Dava, 3402 sayılı Kadastro Kanunu’nun 22/a maddesi gereğince yapılan uygulama kadastrosuna itiraza ilişkindir. Bu tür davalarda verilecek hükmün tüm paydaşların hukukunu etkileyecek olması nedeniyle tüm birlikte dava açmaları yahut da biri veya birkaçı tarafından açılan davaya diğer paydaşların katılımının sağlanması gerekir. Somut olayda; davacı …, uygulama kadastrosu sırasında eski 298 ve 299 parsel sayılı taşınmazların yüzölçümlerinin eksildiği iddiasıyla dava açmıştır. Ne var ki; her iki taşınmazın da tapuda davacı … dışında, başka paydaşların da müştereken malik oldukları anlaşılmaktadır. Her ne kadar hükmüne uyulan bozma ilamı içeriğinde bu husus gözden kaçırılmış ise de; taraf teşkili kamu düzenine ilişkin olup yargılamanın her aşamasında re’sen gözetilmesi gerektiğinden bozma ilamında bu yöne değinilmemiş olmasının taraflar açısından usuli müktesep hak oluşturmayacağı tartışmasızdır.
Hal böyle olunca; Mahkemece, davacıya müştereken maliki olduğu eski 298 ve 299 parsel sayılı taşınmazların kendisi dışındaki paydaşlarının yöntemince davaya katılımlarının sağlanması için süre verilmeli ve bu şekilde aktif dava ehliyetindeki eksiklik giderildikten sonra işin esasına girilerek hüküm kurulmalıdır.

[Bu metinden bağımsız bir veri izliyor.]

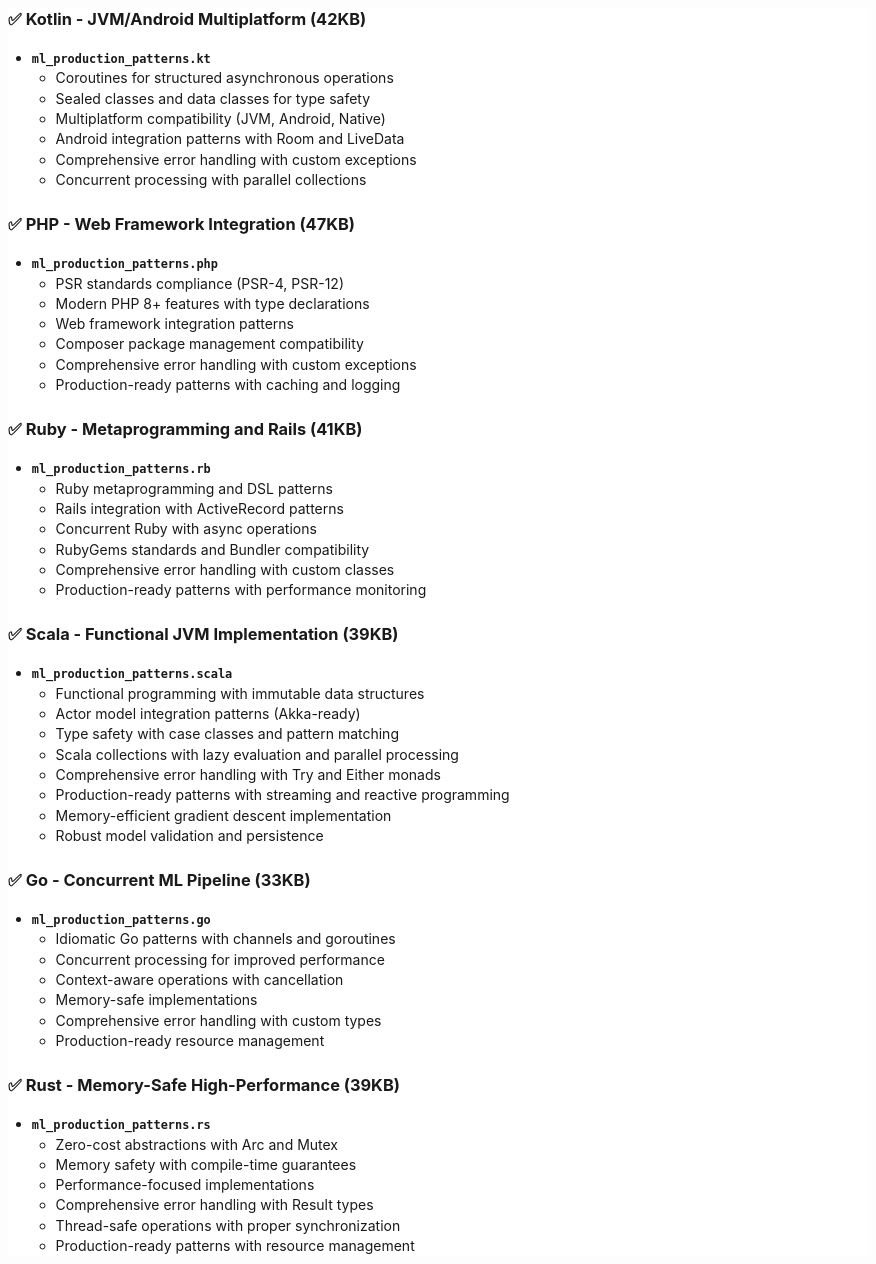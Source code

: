 ### ✅ **Kotlin** - JVM/Android Multiplatform (42KB)
- **`ml_production_patterns.kt`**
  - Coroutines for structured asynchronous operations
  - Sealed classes and data classes for type safety
  - Multiplatform compatibility (JVM, Android, Native)
  - Android integration patterns with Room and LiveData
  - Comprehensive error handling with custom exceptions
  - Concurrent processing with parallel collections

### ✅ **PHP** - Web Framework Integration (47KB)
- **`ml_production_patterns.php`**
  - PSR standards compliance (PSR-4, PSR-12)
  - Modern PHP 8+ features with type declarations
  - Web framework integration patterns
  - Composer package management compatibility
  - Comprehensive error handling with custom exceptions
  - Production-ready patterns with caching and logging

### ✅ **Ruby** - Metaprogramming and Rails (41KB)
- **`ml_production_patterns.rb`**
  - Ruby metaprogramming and DSL patterns
  - Rails integration with ActiveRecord patterns
  - Concurrent Ruby with async operations
  - RubyGems standards and Bundler compatibility
  - Comprehensive error handling with custom classes
  - Production-ready patterns with performance monitoring

### ✅ **Scala** - Functional JVM Implementation (39KB)
- **`ml_production_patterns.scala`**
  - Functional programming with immutable data structures
  - Actor model integration patterns (Akka-ready)
  - Type safety with case classes and pattern matching
  - Scala collections with lazy evaluation and parallel processing
  - Comprehensive error handling with Try and Either monads
  - Production-ready patterns with streaming and reactive programming
  - Memory-efficient gradient descent implementation
  - Robust model validation and persistence

### ✅ **Go** - Concurrent ML Pipeline (33KB)
- **`ml_production_patterns.go`**
  - Idiomatic Go patterns with channels and goroutines
  - Concurrent processing for improved performance
  - Context-aware operations with cancellation
  - Memory-safe implementations
  - Comprehensive error handling with custom types
  - Production-ready resource management

### ✅ **Rust** - Memory-Safe High-Performance (39KB)
- **`ml_production_patterns.rs`**
  - Zero-cost abstractions with Arc and Mutex
  - Memory safety with compile-time guarantees
  - Performance-focused implementations
  - Comprehensive error handling with Result types
  - Thread-safe operations with proper synchronization
  - Production-ready patterns with resource management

Mahkemece bu yön gözetilmeksizin, işin esası hakkında yazılı şekilde karar verilmesi isabetsiz olup, davalı vekilinin temyiz itirazları açıklanan nedenlerle yerinde görüldüğünden kabulü ile hükmün BOZULMASINA, bozma nedenine göre işin esasına yönelik temyiz itirazlarının şimdilik incelenmesine yer olmadığına, Yargıtay duruşması için belirlenen 2.540,00 TL vekalet ücretinin davacıdan alınarak, duruşmada kendisini vekil ile temsil ettiren aleyhine temyiz olunan tarafa verilmesine,
peşin yatırılan temyiz karar harcının talep halinde temyiz edene iadesine,
yasal koşullar gerçekleştiğinde kararın tebliğinden itibaren 15 gün içinde karar düzeltme yolu açık olmak üzere, 18.02.2020 gününde oybirliğiyle karar verildi.